▶

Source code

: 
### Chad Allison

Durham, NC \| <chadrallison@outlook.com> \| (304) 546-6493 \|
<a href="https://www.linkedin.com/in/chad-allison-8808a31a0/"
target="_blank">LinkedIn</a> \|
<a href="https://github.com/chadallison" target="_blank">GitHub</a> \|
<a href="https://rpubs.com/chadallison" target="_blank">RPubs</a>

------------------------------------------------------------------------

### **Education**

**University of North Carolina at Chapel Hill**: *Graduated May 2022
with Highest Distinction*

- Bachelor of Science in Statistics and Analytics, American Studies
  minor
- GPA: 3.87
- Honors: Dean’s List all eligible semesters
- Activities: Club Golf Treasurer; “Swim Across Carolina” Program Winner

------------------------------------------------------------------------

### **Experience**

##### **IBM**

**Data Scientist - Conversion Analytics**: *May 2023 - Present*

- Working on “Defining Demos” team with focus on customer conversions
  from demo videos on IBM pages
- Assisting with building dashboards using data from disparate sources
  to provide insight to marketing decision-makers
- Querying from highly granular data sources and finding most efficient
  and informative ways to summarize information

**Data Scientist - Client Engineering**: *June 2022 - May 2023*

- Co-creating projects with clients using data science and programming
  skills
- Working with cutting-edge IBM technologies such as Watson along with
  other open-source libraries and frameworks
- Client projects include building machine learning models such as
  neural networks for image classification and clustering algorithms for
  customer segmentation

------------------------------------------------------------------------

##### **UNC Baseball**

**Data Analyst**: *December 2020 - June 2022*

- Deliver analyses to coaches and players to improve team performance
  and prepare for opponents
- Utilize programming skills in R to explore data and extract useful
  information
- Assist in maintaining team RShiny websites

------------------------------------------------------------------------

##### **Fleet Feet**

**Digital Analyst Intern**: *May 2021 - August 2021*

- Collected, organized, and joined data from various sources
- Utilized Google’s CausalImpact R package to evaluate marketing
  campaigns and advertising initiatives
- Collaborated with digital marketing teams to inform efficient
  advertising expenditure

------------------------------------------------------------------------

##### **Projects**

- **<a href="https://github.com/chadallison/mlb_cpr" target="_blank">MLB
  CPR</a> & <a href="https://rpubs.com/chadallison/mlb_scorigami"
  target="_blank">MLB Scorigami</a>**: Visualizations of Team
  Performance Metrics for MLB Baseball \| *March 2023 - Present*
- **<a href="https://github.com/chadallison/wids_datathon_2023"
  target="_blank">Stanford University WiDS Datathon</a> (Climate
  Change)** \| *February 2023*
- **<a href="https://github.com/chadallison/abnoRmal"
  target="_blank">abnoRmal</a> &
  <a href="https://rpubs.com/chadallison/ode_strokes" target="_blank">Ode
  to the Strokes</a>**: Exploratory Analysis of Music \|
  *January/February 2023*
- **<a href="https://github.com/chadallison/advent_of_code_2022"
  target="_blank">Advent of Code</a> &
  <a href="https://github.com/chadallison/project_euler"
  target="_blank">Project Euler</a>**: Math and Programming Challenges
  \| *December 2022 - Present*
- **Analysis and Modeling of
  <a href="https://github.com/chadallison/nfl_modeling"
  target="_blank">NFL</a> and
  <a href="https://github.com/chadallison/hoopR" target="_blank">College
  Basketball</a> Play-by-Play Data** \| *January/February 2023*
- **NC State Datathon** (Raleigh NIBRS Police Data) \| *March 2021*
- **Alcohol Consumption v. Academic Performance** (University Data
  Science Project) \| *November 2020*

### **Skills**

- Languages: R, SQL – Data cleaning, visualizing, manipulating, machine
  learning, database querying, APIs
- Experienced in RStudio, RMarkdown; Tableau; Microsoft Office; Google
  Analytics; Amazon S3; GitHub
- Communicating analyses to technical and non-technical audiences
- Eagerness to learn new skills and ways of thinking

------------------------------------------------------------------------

◀
▶

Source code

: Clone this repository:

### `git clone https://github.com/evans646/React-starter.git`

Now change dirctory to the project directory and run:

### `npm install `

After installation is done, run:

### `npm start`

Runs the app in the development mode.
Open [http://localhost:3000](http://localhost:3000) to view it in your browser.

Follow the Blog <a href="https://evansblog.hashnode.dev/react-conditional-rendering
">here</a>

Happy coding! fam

◀

### Instructions for the task
Scan the data for the word "sources" and copy every line where it shows up.

### Reply
- Assisting with building dashboards using data from disparate sources
- Querying from highly granular data sources and finding most efficient
- Collected, organized, and joined data from various sources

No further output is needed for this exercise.